Thai/Kickboxen

Dominik Santl holt WM-Titel in Irland

Dominik Santl gewinnt Gold in Irland. (Foto: Martin Maguolo / sportpixel.com)

Die WAKO gilt als einer der ältesten und traditionsreichsten Verbände, welcher auch in Deutschland vertreten ist. Bisher zeichnete man sich hauptsächlich durch Vollkontakt und Pointfighting, oder auch Sportkarate genannt, aus. Mit Kickboxen oder generell mit Kämpfen nach K-1-Regeln hatte man nicht viel am Hut. Auch wenn man bereits vor ein paar Jahren dies mit in die Regularien aufgenommen hatte, so fiel das Feedback doch eher mau aus. Das hat sich aber mit der gerade zu Ende gegangenen Weltmeisterschaft in Irland gewaltig geändert.
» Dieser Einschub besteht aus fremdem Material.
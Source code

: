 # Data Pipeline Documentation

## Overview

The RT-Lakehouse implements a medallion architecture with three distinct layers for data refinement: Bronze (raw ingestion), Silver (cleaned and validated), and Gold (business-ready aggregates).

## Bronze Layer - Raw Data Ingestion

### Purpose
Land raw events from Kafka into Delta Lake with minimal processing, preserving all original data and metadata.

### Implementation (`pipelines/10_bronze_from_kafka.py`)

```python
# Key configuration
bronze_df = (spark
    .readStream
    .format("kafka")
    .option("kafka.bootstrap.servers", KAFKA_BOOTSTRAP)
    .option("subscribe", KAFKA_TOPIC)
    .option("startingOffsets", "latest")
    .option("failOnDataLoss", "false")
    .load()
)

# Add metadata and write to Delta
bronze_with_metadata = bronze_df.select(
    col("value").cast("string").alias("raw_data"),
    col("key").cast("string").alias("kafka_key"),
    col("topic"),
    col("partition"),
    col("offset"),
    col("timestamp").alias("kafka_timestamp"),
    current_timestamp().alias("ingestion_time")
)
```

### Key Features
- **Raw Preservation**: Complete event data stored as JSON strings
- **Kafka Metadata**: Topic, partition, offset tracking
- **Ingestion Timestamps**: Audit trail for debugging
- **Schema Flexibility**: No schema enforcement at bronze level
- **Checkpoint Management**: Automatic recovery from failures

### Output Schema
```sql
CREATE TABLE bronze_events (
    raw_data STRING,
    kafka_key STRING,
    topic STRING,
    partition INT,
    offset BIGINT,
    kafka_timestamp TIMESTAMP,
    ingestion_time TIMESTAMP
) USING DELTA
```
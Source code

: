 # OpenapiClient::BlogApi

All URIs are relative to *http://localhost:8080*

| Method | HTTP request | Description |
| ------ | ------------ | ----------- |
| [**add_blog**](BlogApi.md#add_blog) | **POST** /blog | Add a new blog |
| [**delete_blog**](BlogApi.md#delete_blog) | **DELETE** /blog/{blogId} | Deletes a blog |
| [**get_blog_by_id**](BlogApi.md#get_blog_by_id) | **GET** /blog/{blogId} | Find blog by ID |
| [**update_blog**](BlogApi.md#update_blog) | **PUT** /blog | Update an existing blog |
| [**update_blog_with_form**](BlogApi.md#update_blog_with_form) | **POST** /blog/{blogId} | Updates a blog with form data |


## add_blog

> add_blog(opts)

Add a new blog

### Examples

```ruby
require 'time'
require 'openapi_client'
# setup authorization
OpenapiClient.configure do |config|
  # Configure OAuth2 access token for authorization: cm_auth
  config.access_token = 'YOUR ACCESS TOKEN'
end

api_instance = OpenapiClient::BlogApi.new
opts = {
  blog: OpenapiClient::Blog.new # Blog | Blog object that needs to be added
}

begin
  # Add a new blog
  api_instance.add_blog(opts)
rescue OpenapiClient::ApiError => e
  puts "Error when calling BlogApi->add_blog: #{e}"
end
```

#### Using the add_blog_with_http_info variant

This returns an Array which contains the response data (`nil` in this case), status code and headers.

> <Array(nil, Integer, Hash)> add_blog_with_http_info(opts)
So konnte man hier die Kämpfe in der Halle über den Youtube-Kanal der WAKO live mitverfolgen, was mittels eines Zeitplans natürlich auch denkbar einfach gemacht wurde. So konnte man gerade den Amateur-Sport einer breiteren Masse zugänglich machen, was von den daheim gebliebenen Fans gerne auch angenommen wurde.

Mit der Goldmedaille nach Hause kommen – wer möchte das nicht? Dabei hat der erst 17-jährige Dominik Santl aus dem Regensburger Galaxy Gym quasi Geschichte geschrieben, indem er als erster Kämpfer aus Deutschland nach K-1-Regeln bei einer Wako-Weltmeisterschaft eine Goldmedaille erringen konnte. Dies gelang dem Schützling von Heimtrainer Cai Waldenberger durch einen imposanten K.o.-Erfolg gegen den Russen Sarmat Beteev in der zweiten Runde. Und diesen Erfolg erzielte Santl quasi in Windeseile, denn erst seit 2 1/2 Jahren hat dieser seine sportliche Heimat im Galaxy Gym in Regensburg gefunden, wo er u.a. mit Leo Bönniger seine Einheiten absolviert. Hat man den Werdegang des "Domi-nator" in den vergangenen Monaten allerdings verfolgt, so muss gesagt werden, der Erfolg kommt nicht von ungefähr. Sowohl bei der WKU als auch bei der WKAO hat sich Santl bereits die nationalen Titel in der Herrenklasse geholt und bei der ISKA ist er sogar Inhaber des WM-Titels bei den Junioren.

Was man von Santl in der Zukunft noch wird erwarten dürfen? Nach den bisherigen Leistungen sicherlich noch einiges. Jedoch wäre es auch fatal ihn derart unter Druck zu setzen, dass er letztlich an den Erwartungen scheitert. Dafür hat Santl mit Cai Waldenberger einen Trainer-Fuchs hinter sich, der ganz genau weiß wie es ist, junge Kämpfer zu formen und nach oben zu führen. Wir dürfen uns freuen.